Where the advisories in this repo come from, and where you should look yourself between updates.

Source type Where
Live commentary, fastest signal twitter-accounts.md
Long-form research and detailed writeups security-blogs.md
Machine-readable feeds (RSS, JSON) for automation advisory-feeds.md

For a solo dev who wants to stay ahead without checking 30 sites a day:

  1. Follow ~10 X (Twitter) accounts on a dedicated list. → twitter-accounts.md. Scan once a day.
  2. Subscribe to 3 RSS feeds: Socket blog, GitHub Advisory Database (npm + pip), CISA alerts. → advisory-feeds.md. Use Feedly / NetNewsWire / Inoreader.
  3. Run Socket on your repos. Auto-PRs when a dep has a problem.
  4. Subscribe to Anthropic, Cursor, and your other AI tools' release notes so you upgrade past CVEs quickly.

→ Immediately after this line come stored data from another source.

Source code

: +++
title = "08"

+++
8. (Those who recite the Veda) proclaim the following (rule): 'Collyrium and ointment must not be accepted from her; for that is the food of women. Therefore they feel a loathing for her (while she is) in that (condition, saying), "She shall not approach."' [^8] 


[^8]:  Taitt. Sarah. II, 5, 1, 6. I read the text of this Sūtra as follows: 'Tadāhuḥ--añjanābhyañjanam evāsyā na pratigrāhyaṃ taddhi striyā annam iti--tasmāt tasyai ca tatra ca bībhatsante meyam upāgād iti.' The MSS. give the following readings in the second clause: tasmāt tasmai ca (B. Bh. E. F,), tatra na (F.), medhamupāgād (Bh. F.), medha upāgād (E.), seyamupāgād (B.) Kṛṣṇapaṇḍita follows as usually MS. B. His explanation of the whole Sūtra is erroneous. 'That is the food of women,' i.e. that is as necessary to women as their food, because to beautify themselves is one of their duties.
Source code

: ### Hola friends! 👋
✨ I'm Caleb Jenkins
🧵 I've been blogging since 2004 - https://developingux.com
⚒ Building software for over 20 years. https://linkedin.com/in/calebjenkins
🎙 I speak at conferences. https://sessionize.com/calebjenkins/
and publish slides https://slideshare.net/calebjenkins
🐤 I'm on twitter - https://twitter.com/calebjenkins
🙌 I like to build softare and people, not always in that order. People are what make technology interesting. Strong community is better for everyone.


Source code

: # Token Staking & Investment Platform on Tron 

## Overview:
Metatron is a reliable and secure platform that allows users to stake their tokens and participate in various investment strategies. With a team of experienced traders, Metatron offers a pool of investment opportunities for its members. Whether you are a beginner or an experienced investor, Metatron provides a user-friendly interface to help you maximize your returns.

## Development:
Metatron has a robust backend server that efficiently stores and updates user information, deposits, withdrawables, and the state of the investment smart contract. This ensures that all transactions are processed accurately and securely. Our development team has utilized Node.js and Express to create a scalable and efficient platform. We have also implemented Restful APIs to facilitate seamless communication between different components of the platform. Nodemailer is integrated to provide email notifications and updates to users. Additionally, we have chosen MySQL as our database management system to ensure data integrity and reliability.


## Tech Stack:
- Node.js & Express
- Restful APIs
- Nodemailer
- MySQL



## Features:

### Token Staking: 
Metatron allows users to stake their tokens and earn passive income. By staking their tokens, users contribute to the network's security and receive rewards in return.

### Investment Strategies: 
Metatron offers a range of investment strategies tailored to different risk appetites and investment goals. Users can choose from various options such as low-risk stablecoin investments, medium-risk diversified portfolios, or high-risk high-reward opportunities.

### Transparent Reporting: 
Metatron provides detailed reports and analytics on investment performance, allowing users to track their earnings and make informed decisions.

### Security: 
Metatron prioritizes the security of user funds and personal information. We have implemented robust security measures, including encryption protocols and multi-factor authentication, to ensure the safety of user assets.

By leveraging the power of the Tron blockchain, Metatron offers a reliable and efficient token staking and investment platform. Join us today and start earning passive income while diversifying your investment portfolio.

That's ~10 minutes a day, and you'll be in the top 1% of vibe coders for awareness.

How we triage what makes it into this repo

A new entry lands in ALERTS.md when:

  • A package with > 100k weekly downloads is compromised, OR
  • A CVE in a major AI tool (Cursor, Claude Code, Copilot, Cody, Windsurf, etc.) is published, OR
  • A malicious MCP server is publicly documented, OR
  • A prompt-injection attack against a vibe-coding tool is demonstrated with PoC, OR
  • A vibe-coding platform (Lovable, Bolt, v0, Replit) has a security incident with user-data exposure.

It gets promoted to a full advisory file when:

  • Sources can be triangulated across at least two independent reporters.
  • Concrete IOCs (package names, versions, hashes, domains) exist.
  • A reader can answer "am I affected?" in under a minute using a command in the advisory.